408 U.S. at 479-80, 92 S. Ct. at 2599-2600.
My colleague, Judge Daniel H. Huyett, 3rd, recently pointed out in United States v. Sample, 378 F. Supp. 44 (E.D. Pa. 1974), that the "reasonably satisfied" standard of D'Amato, supra, contains elements of both the fact determining function and the discretionary predictive function referred to in Morrissey. As such, the "reasonably satisfied" standard tends to blur the sharp distinction between these two processes drawn by the Supreme Court in Morrissey and to distract attention from the underlying question of what quantum of proof is required to prove a violation at a probation revocation hearing. I concur with Judge Huyett that a "reasonably satisfied" standard to establish probation violation would be incompatible with the due process requirements of Morrissey.
I also agree, for the reasons set forth in Sample, supra, at 50-51, that the appropriate standard for factual determinations in a probation revocation hearing is proof by a preponderance of the evidence.
Turning to the facts of the case at bar, the evidence that appellant had violated the conditions of probation was overwhelming. The Government met its burden of establishing the defendant's violation beyond a reasonable doubt, and most certainly by a preponderance of the evidence.
I have had the opportunity to read the defendant's brief prepared for the Court of Appeals. His first assertion of error is that my finding that he was conducting an "illegal gambling business" was clearly erroneous. This contention is based on the argument that I used the words, "illegal gambling business," as they are specially defined in 18 U.S.C. § 1955 and that there was no evidence that five or more persons participated in the gambling business in which defendant was involved as required by Section 1955(b)(1)(ii).

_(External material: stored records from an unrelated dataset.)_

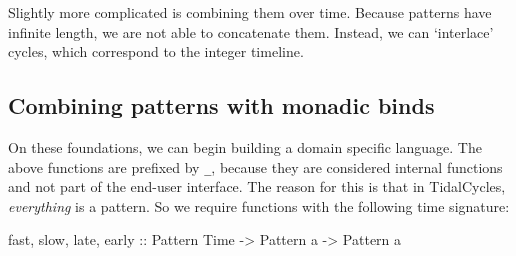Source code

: \documentclass[
]{article}
\newenvironment{Shaded}{}{}
\newcommand{\DataTypeTok}[1]{\textcolor[rgb]{0.56,0.13,0.00}{#1}}
\newcommand{\FunctionTok}[1]{\textcolor[rgb]{0.02,0.16,0.49}{#1}}
\newcommand{\KeywordTok}[1]{\textcolor[rgb]{0.00,0.44,0.13}{\textbf{#1}}}
\newcommand{\NormalTok}[1]{#1}
\newcommand{\OperatorTok}[1]{\textcolor[rgb]{0.40,0.40,0.40}{#1}}
\newcommand{\OtherTok}[1]{\textcolor[rgb]{0.00,0.44,0.13}{#1}}
\begin{document}
Slightly more complicated is combining them over time. Because patterns
have infinite length, we are not able to concatenate them. Instead, we
can `interlace' cycles, which correspond to the integer timeline.

\begin{Shaded}
\end{Shaded}

\subsection{Combining patterns with monadic
binds}\label{combining-patterns-with-monadic-binds}

On these foundations, we can begin building a domain specific language.
The above functions are prefixed by \texttt{\_}, because they are
considered internal functions and not part of the end-user interface.
The reason for this is that in TidalCycles, \emph{everything} is a
pattern. So we require functions with the following time signature:

\begin{Shaded}
\begin{Highlighting}[]
\NormalTok{fast, slow, late,}\OtherTok{ early ::} \DataTypeTok{Pattern} \DataTypeTok{Time} \OtherTok{{-}\textgreater{}} \DataTypeTok{Pattern}\NormalTok{ a }\OtherTok{{-}\textgreater{}} \DataTypeTok{Pattern}\NormalTok{ a}
\end{Highlighting}
\end{Shaded}
\end{document}
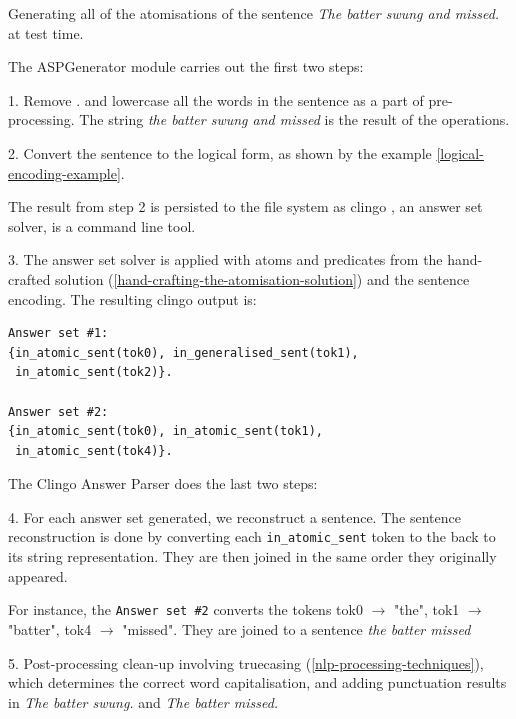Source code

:\begin{example}
Generating all of the atomisations of the sentence \emph{The batter swung and missed.} at test time.

The ASPGenerator module carries out the first two steps:

1. Remove . and lowercase all the words in the sentence as a part of pre-processing. The string \emph{the batter swung and missed} is the result of the operations.

2. Convert the sentence to the logical form, as shown by the example \ref{logical-encoding-example}.

The result from step 2 is persisted to the file system as clingo \cite{RefWorks:RefID:22-clingo}, an answer set solver, is a command line tool.

3. The answer set solver is applied with atoms and predicates from the hand-crafted solution (\ref{hand-crafting-the-atomisation-solution}) and the sentence encoding. The resulting clingo output is:
\begin{verbatim}
Answer set #1: 
{in_atomic_sent(tok0), in_generalised_sent(tok1), 
 in_atomic_sent(tok2)}.
    
Answer set #2:
{in_atomic_sent(tok0), in_atomic_sent(tok1), 
 in_atomic_sent(tok4)}.
\end{verbatim}

The Clingo Answer Parser does the last two steps:

4. For each answer set generated, we reconstruct a sentence. 
The sentence reconstruction is done by converting each \verb+in_atomic_sent+ token to the back to its string representation.
They are then joined in the same order they originally appeared.

For instance, the \verb_Answer set #2_ converts the tokens tok0 $\rightarrow$ "the", tok1 $\rightarrow$ "batter", tok4 $\rightarrow$ "missed".
They are joined to a sentence \textit{the batter missed}

5. Post-processing clean-up involving truecasing (\ref{nlp-processing-techniques}), which determines the correct word capitalisation, and adding punctuation results in \emph{The batter swung.} and \emph{The batter missed.} \\
\end{example}
 

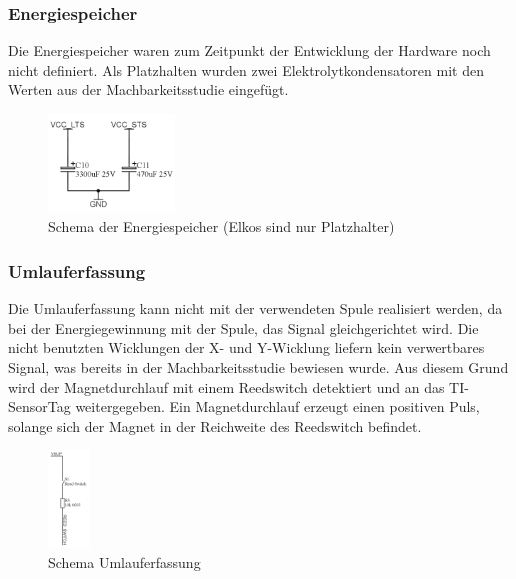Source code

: \subsubsection{Energiespeicher}

Die Energiespeicher waren zum Zeitpunkt der Entwicklung der Hardware noch nicht definiert. Als Platzhalten wurden zwei Elektrolytkondensatoren mit den Werten aus der Machbarkeitsstudie eingefügt. 

\begin{figure}[ht]
    \includegraphics[width=0.3\textwidth]{3Vorgehen/imag/Schema_Energiespeicher.png}
    \caption{Schema der Energiespeicher (Elkos sind nur Platzhalter)}
    \label{schema_energiespeicher} 
\end{figure}

\subsubsection{Umlauferfassung}

Die Umlauferfassung kann nicht mit der verwendeten Spule realisiert werden, da bei der Energiegewinnung mit der Spule, das Signal gleichgerichtet wird. Die nicht benutzten Wicklungen der X- und Y-Wicklung liefern kein verwertbares Signal, was bereits in der Machbarkeitsstudie bewiesen wurde. Aus diesem Grund wird der Magnetdurchlauf mit einem Reedswitch detektiert und an das TI-SensorTag weitergegeben. Ein Magnetdurchlauf erzeugt einen positiven Puls, solange sich der Magnet in der Reichweite des Reedswitch befindet.

\begin{figure}[ht]
    \includegraphics[width=0.1\textwidth]{3Vorgehen/imag/Schema_Umlaufdetektion.png}
    \caption{Schema Umlauferfassung}\label{schema_umlaufdetektion} 
\end{figure}

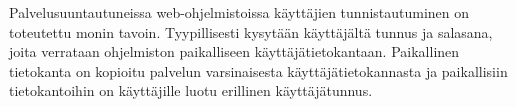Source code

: Palvelusuuntautuneissa web-ohjelmistoissa käyttäjien tunnistautuminen on toteutettu monin tavoin. Tyypillisesti kysytään käyttäjältä tunnus ja salasana, joita verrataan ohjelmiston paikalliseen käyttäjätietokantaan. Paikallinen tietokanta on kopioitu palvelun varsinaisesta käyttäjätietokannasta ja paikallisiin tietokantoihin on käyttäjille luotu erillinen käyttäjätunnus.
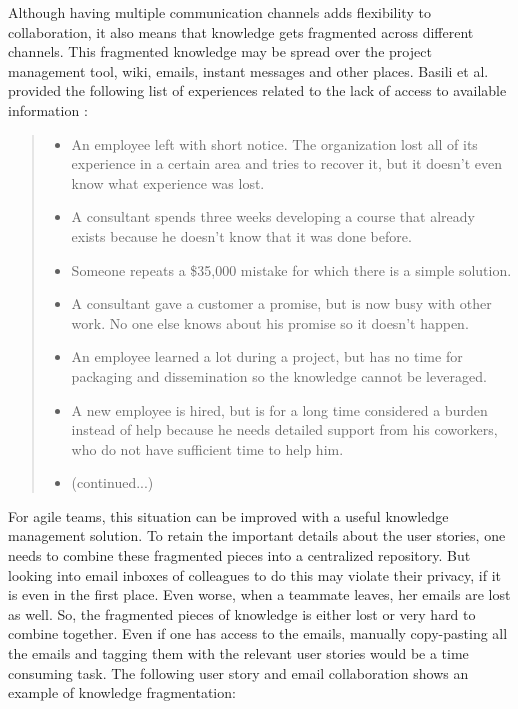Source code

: Although having multiple communication channels adds flexibility to collaboration, it also means that knowledge gets fragmented across different channels. This fragmented knowledge may be spread over the project management tool, wiki, emails, instant messages and other places. Basili et al. provided the following list of experiences related to the lack of access to available information \cite{implementing_an_experience}:

\begin{quote}
\begin{itemize}
	\item An employee left with short notice. The organization lost all of its experience in a certain area and tries to recover it, but it doesn't even know what experience was lost.
	
	\item A consultant spends three weeks developing a course that already exists because he doesn't know that it was done before.
	\item Someone repeats a \$35,000 mistake for which there is a simple solution.
	\item A consultant gave a customer a promise, but is now busy with other work. No one else knows about his promise so it doesn't happen.
	\item An employee learned a lot during a project, but has no time for packaging and dissemination so the knowledge cannot be leveraged.
	\item A new employee is hired, but is for a long time considered a burden instead of help because he needs detailed support from his coworkers, who do not have sufficient time to help him.
	\item (continued...)
\end{itemize}                               
\end{quote}


For agile teams, this situation can be improved with a useful knowledge management solution. To retain the important details about the user stories, one needs to combine these fragmented pieces into a centralized repository. But looking into email inboxes of colleagues to do this may violate their privacy, if it is even in the first place. Even worse, when a teammate leaves, her emails are lost as well. So, the fragmented pieces of knowledge is either lost or very hard to combine together. Even if one has access to the emails, manually copy-pasting all the emails and tagging them with the relevant user stories would be a time consuming task. The following user story and email collaboration shows an example of knowledge fragmentation:

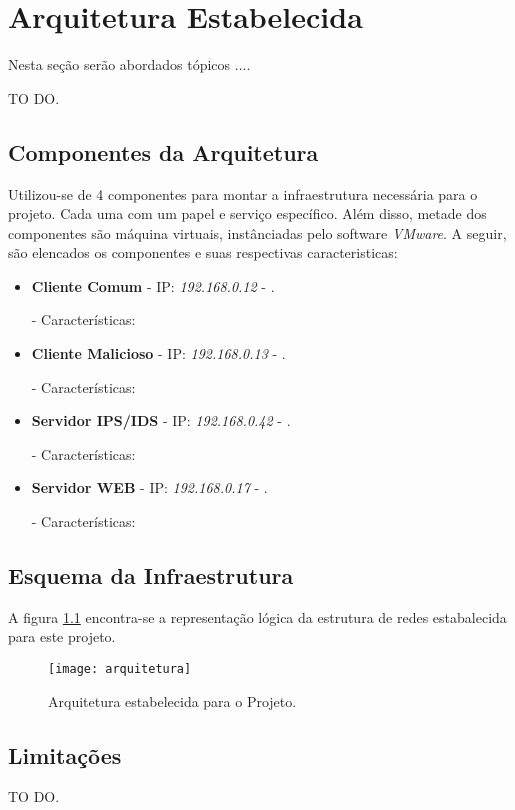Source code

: \chapter{Arquitetura Estabelecida}
\label{chap:Arquitetura}
	
	Nesta seção serão abordados tópicos ....

	TO DO.

	\section{Componentes da Arquitetura}
	\label{sec:Arquitetura_Componentes}

		Utilizou-se de 4 componentes para montar a infraestrutura necessária para o projeto. Cada uma com um papel e serviço específico. Além disso, metade dos componentes são máquina virtuais, instânciadas pelo software \emph{VMware}. A seguir, são elencados os componentes e suas respectivas caracteristicas:

		\begin{itemize}
			\item \textbf{Cliente Comum} - IP: \emph{192.168.0.12} - .

			- Características:
	
			\item \textbf{Cliente Malicioso} - IP: \emph{192.168.0.13} - .

			- Características:
	
			\item \textbf{Servidor IPS/IDS} - IP: \emph{192.168.0.42} - .

			- Características:
	
			\item \textbf{Servidor WEB} - IP: \emph{192.168.0.17} - .	

			- Características:
	
		\end{itemize}


	\section{Esquema da Infraestrutura}
	\label{sec:Arquitetura_Esquema_Infra}

		A figura \ref{fig:arquitetura} encontra-se a representação lógica da estrutura de redes estabalecida para este projeto.

		\begin{figure}[h]
			\centering
			\texttt{[image: arquitetura]}
			\caption{Arquitetura estabelecida para o Projeto.}
			\label{fig:arquitetura}
		\end{figure}

	\section{Limitações}
	\label{sec:Arquitetura_Limitacoes}

		TO DO.

		
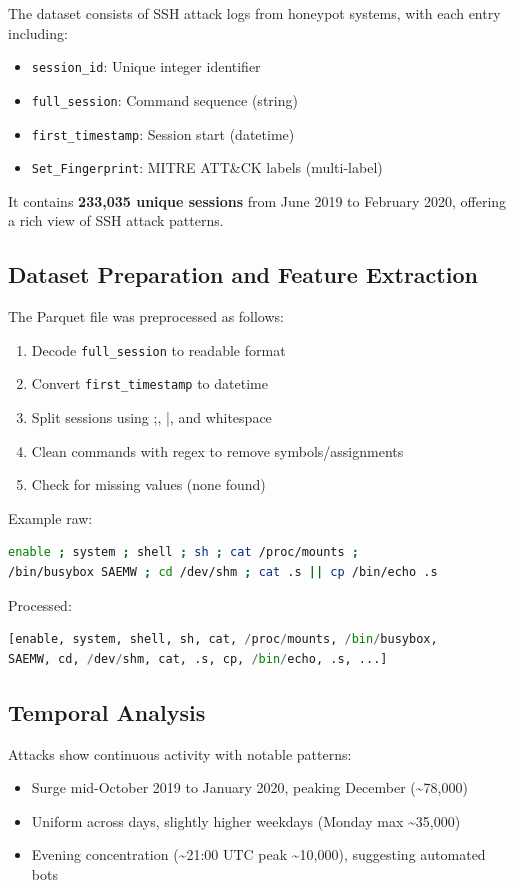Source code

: \documentclass[acmlarge,screen,nonacm]{acmart}
\begin{document}
The dataset consists of SSH attack logs from honeypot systems, with each entry including:
\begin{itemize}
    \item \texttt{session\_id}: Unique integer identifier
    \item \texttt{full\_session}: Command sequence (string)
    \item \texttt{first\_timestamp}: Session start (datetime)
    \item \texttt{Set\_Fingerprint}: MITRE ATT\&CK labels (multi-label)
\end{itemize}

It contains \textbf{233,035 unique sessions} from June 2019 to February 2020, offering a rich view of SSH attack patterns.

\subsection{Dataset Preparation and Feature Extraction}

The Parquet file was preprocessed as follows:
\begin{enumerate}
    \item Decode \texttt{full\_session} to readable format
    \item Convert \texttt{first\_timestamp} to datetime
    \item Split sessions using ;, |, and whitespace
    \item Clean commands with regex to remove symbols/assignments
    \item Check for missing values (none found)
\end{enumerate}

Example raw: \begin{lstlisting}[language=bash]
enable ; system ; shell ; sh ; cat /proc/mounts ; 
/bin/busybox SAEMW ; cd /dev/shm ; cat .s || cp /bin/echo .s
\end{lstlisting}

Processed: \begin{lstlisting}[language=Python]
[enable, system, shell, sh, cat, /proc/mounts, /bin/busybox, 
SAEMW, cd, /dev/shm, cat, .s, cp, /bin/echo, .s, ...]
\end{lstlisting}

\subsection{Temporal Analysis}

Attacks show continuous activity with notable patterns:
\begin{itemize}
    \item Surge mid-October 2019 to January 2020, peaking December (\textasciitilde78,000)
    \item Uniform across days, slightly higher weekdays (Monday max \textasciitilde35,000)
    \item Evening concentration (\textasciitilde21:00 UTC peak \textasciitilde10,000), suggesting automated bots
\end{itemize}
\end{document}
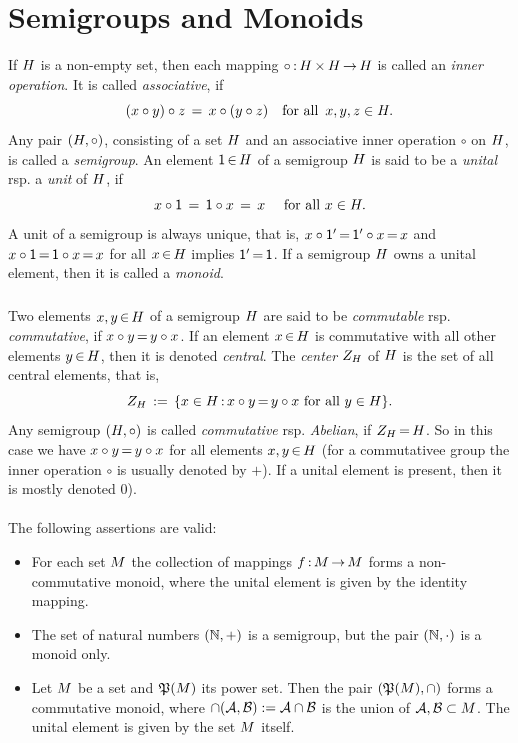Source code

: \documentclass[11pt,twoside]{article}
\begin{document}
\section{Semigroups and Monoids}
If $H$ is a non-empty set,
then each mapping $\circ {\,:\,} H {\,\times\,} H {\,\to\,} H$ is called
an \textit{inner operation}.
It is  called \textit{associative}, if
\[
(x \circ y) \circ z \,=\, x \circ (y \circ z) \quad \mbox{for all }
\, x,y,z \in H.
\]
Any pair $(H,\circ)$,
consisting of a set $H$ and an associative inner operation $\circ$
on $H$,
is called a \textit{semigroup}.
An element ${\mathsf{1}} {\,\in\,} H$ of a semigroup $H$ is said to be
a \textit{unital} rsp. a \textit{unit} of $H$,
if
\[
x \circ {\mathsf{1}} \,=\, {\mathsf{1}} \circ x \,=\, x \quad \mbox{ for all }
x \in H.
\]
A unit of a semigroup is always unique,
that is,
$x \circ {\mathsf{1}}' {\,=\,} {\mathsf{1}}' \circ x {\,=\,} x$ and
$x \circ {\mathsf{1}} {\,=\,} {\mathsf{1}}  \circ x {\,=\,} x$
for all $x {\,\in\,} H$ implies ${\mathsf{1}}' {\,=\,} {\mathsf{1}}$.
If a semigroup $H$ owns a unital element,
then it is called a \textit{monoid}.

\subparagraph{}
Two elements $x,y {\,\in\,} H$ of a semigroup $H$ are said to be
\textit{commutable} rsp. \textit{commutative},
if $x \circ y {\,=\,} y \circ x$.
If an element $x {\,\in\,} H$ is commutative
with all other elements $y {\,\in\,} H$,
then it is denoted \textit{central}.
The \textit{center} $Z_{H}$ of $H$ is the set of all central elements,
that is,
\[
Z_{H} \,:=\, \{x \in H {\,:\,} x \circ y {\,=\,} y \circ x \mbox{ for all } y \in H \}.
\]
Any semigroup $(H,\circ)$ is called \textit{commutative} rsp.
\textit{Abelian},
if $Z_{H} {\,=\,} H$.
So in this case we have $x \circ y {\,=\,} y \circ x$
for all elements $x,y {\,\in\,} H$
(for a commutativee group the inner operation $\circ$ is usually denoted by $+$).
If a unital element is present,
then it is mostly denoted $0$).

\paragraph{}
The following assertions are valid:

\begin{itemize}[leftmargin=15pt]
\item[1.]
For each set $M$ the collection of mappings $f {\,:\,} M {\,\to\,} M$ forms
a non-commutative monoid,
where the unital element is given by the identity mapping.

\item[2.]
The set of natural numbers $({\mathbb{N}},+)$ is a semigroup,
but the pair $({\mathbb{N}},\cdot)$ is a monoid only.

\item[3.]
Let $M$ be a set and $\mathfrak{P}(M)$ its power set.
Then the pair $(\mathfrak{P}(M),\cap)$ forms a commutative monoid,
where $\cap(\mathcal{A},\mathcal{B}) := \mathcal{A} \cap \mathcal{B}$ is the union
of $\mathcal{A},\mathcal{B} \subset M$.
The unital element is given by the set $M$ itself.
\end{itemize}
\end{document}
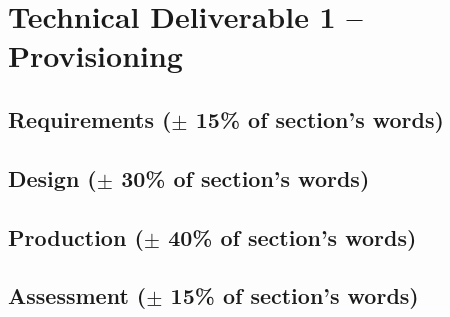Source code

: \section{Technical Deliverable 1 -- Provisioning}
% 
\subsection{Requirements ($\pm$ 15\% of section's words)}

\subsection{Design ($\pm$ 30\% of section's words)}

\subsection{Production ($\pm$ 40\% of section's words)}

\subsection{Assessment ($\pm$ 15\% of section's words)}

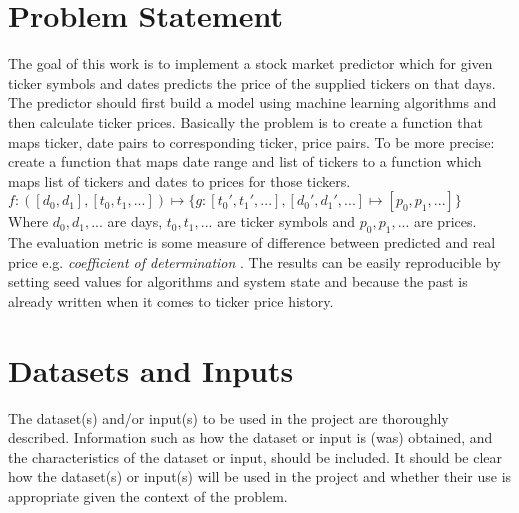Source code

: \section*{Problem Statement}

The goal of this work is to implement a stock market predictor which for given ticker symbols and dates predicts the price of the supplied tickers on that days. The predictor should first build a model using machine learning algorithms and then calculate ticker prices. Basically the problem is to create a function that maps ticker, date pairs to corresponding ticker, price pairs. To be more precise: create a function that maps date range and list of tickers to a function which maps list of tickers and dates to prices for those tickers.\\

$f: ([d_0, d_1], [t_0, t_1, ...]) \mapsto \{ g: [t_0', t_1', ...], [d_0', d_1', ...] \mapsto [p_0, p_1, ...] \}$\\

Where $d_0, d_1, ...$ are days, $t_0, t_1, ...$ are ticker symbols and $p_0, p_1, ...$ are prices.\\

The evaluation metric is some measure of difference between predicted and real price e.g. \emph{coefficient of determination} . The results can be easily reproducible by setting seed values for algorithms and system state and because the past is already written when it comes to ticker price history.

\section*{Datasets and Inputs}

The dataset(s) and/or input(s) to be used in the project are thoroughly described. Information such as how the dataset or input is (was) obtained, and the characteristics of the dataset or input, should be included. It should be clear how the dataset(s) or input(s) will be used in the project and whether their use is appropriate given the context of the problem.


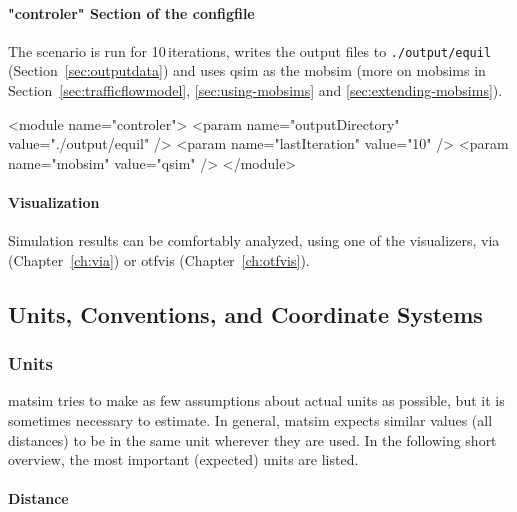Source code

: \paragraph{"controler" Section of the \protect\gls{configfile}}

The scenario is run for 10\,iterations, writes the output files to \lstinline|./output/equil| (Section~\ref{sec:outputdata}) and uses \gls{qsim} as the \gls{mobsim} (more on \glspl{mobsim} in Section~\ref{sec:trafficflowmodel}, \ref{sec:using-mobsims} and \ref{sec:extending-mobsims}).
\begin{xml}
<module name="controler">
	<param name="outputDirectory" value="./output/equil" />
	<param name="lastIteration" value="10" />
	<param name="mobsim" value="qsim" />	
</module>
\end{xml}


\paragraph{Visualization}

Simulation results can be comfortably analyzed, using one of the visualizers, \gls{via} (Chapter~\ref{ch:via}) or \gls{otfvis} (Chapter~\ref{ch:otfvis}).

\subsection{Units, Conventions, and Coordinate Systems}
\label{sec:unitsconventions}
\subsubsection{Units}
\gls{matsim} tries to make as few assumptions about actual units as possible, but it is sometimes necessary to estimate. In general, \gls{matsim} expects similar values (\eg all distances) to be in the same unit wherever they are used. In the following short overview, the most important (expected) units are listed.

\paragraph{Distance}

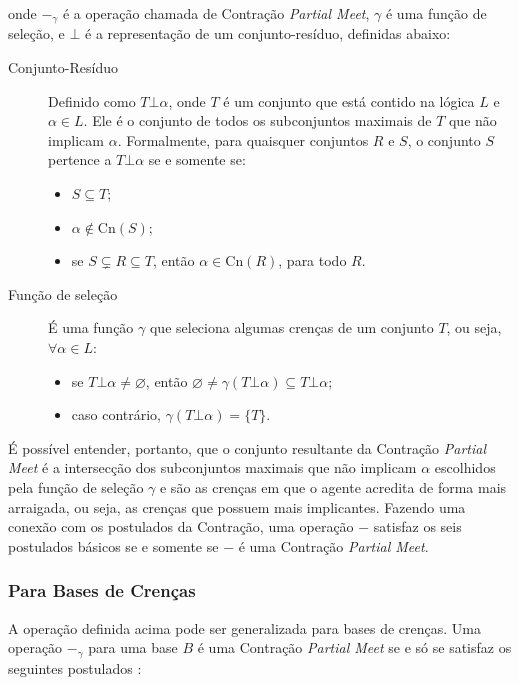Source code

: onde $ -_{\gamma} $ é a operação chamada de Contração \textit{Partial Meet}, $ \gamma $ é uma função de seleção, e $ \bot $ é a representação de um conjunto-resíduo, definidas abaixo:

\begin{description}
	\item[Conjunto-Resíduo] Definido como $ T \bot \alpha $, onde $ T $ é um conjunto que está contido na lógica $ L $ e $ \alpha \in L $. Ele é o conjunto de todos os subconjuntos maximais de $ T $ que não implicam $ \alpha $. Formalmente, para quaisquer conjuntos $ R $ e $ S $, o conjunto $ S $ pertence a $ T \bot \alpha $ se e somente se:
	\begin{itemize}
		\item $ S \subseteq T $;
		\item $ \alpha \notin \text{Cn}(S) $;
		\item se $ S \subsetneq R \subseteq T $, então $ \alpha \in \text{Cn}(R)$, para todo $R$.
	\end{itemize}
	\item[Função de seleção] É uma função $ \gamma $ que seleciona algumas crenças de um conjunto $ T $, ou seja, $ \forall \alpha \in L $:
	\begin{itemize}
		\item se $ T \bot \alpha \neq \varnothing $, então $ \varnothing \neq \gamma(T \bot \alpha) \subseteq T \bot \alpha $;
		\item caso contrário, $ \gamma(T \bot \alpha) = \{T\} $.
	\end{itemize}
\end{description}

É possível entender, portanto, que o conjunto resultante da Contração \textit{Partial Meet} é a intersecção dos subconjuntos maximais que não implicam $ \alpha $ escolhidos pela função de seleção $ \gamma $ e são as crenças em que o agente acredita de forma mais arraigada, ou seja, as crenças que possuem mais implicantes. Fazendo uma conexão com os postulados da Con\-tra\-ção, uma operação $ - $ satisfaz os seis postulados básicos se e somente se $ - $ é uma Contração \textit{Partial Meet}.

\subsubsection{Para Bases de Crenças}

A operação definida acima pode ser generalizada para bases de crenças. Uma operação $ -_{\gamma} $ para uma base $ B $ é uma Contração \textit{Partial Meet} se e só se satisfaz os seguintes postulados \citep{revisaoHansson2}:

The short answer to this assertion is that I made no reference to Section 1955 or its definitions, directly, indirectly, by implication, or otherwise. Just prior to using the words, "illegal gambling business," I made the finding that "John Melilli was conducting a large scale numbers, sports betting and horse racing gambling business . . . that this business was an illegal business and that the defendant, Charles Iannece, assisted him in this business." (N.T. 134). Had I stopped at this point, there could be no contention that any reference to a Section 1955 "illegal gambling business" was intended. However, I went on to employ those words as a label to describe defendant's activities, but did so in the generic sense as is quite evident from my further specific findings that the defendant was accepting wagers, transmitting wagers, receiving betting information, and that this conduct violated the penal laws of Pennsylvania. (N.T. 134). Although I did not make a specific statutory reference, in Pennsylvania it is a crime to set up or maintain
any numbers game, 18 C.P.S.A. § 5512(b)(1), or to receive, record, or register bets, or to sell pools, 18 C.P.S.A. § 5514(2). The evidence plainly showed that Iannece received and was transmitting numbers bets,
received instructions as to bettors,
and was concerned with bets on football games.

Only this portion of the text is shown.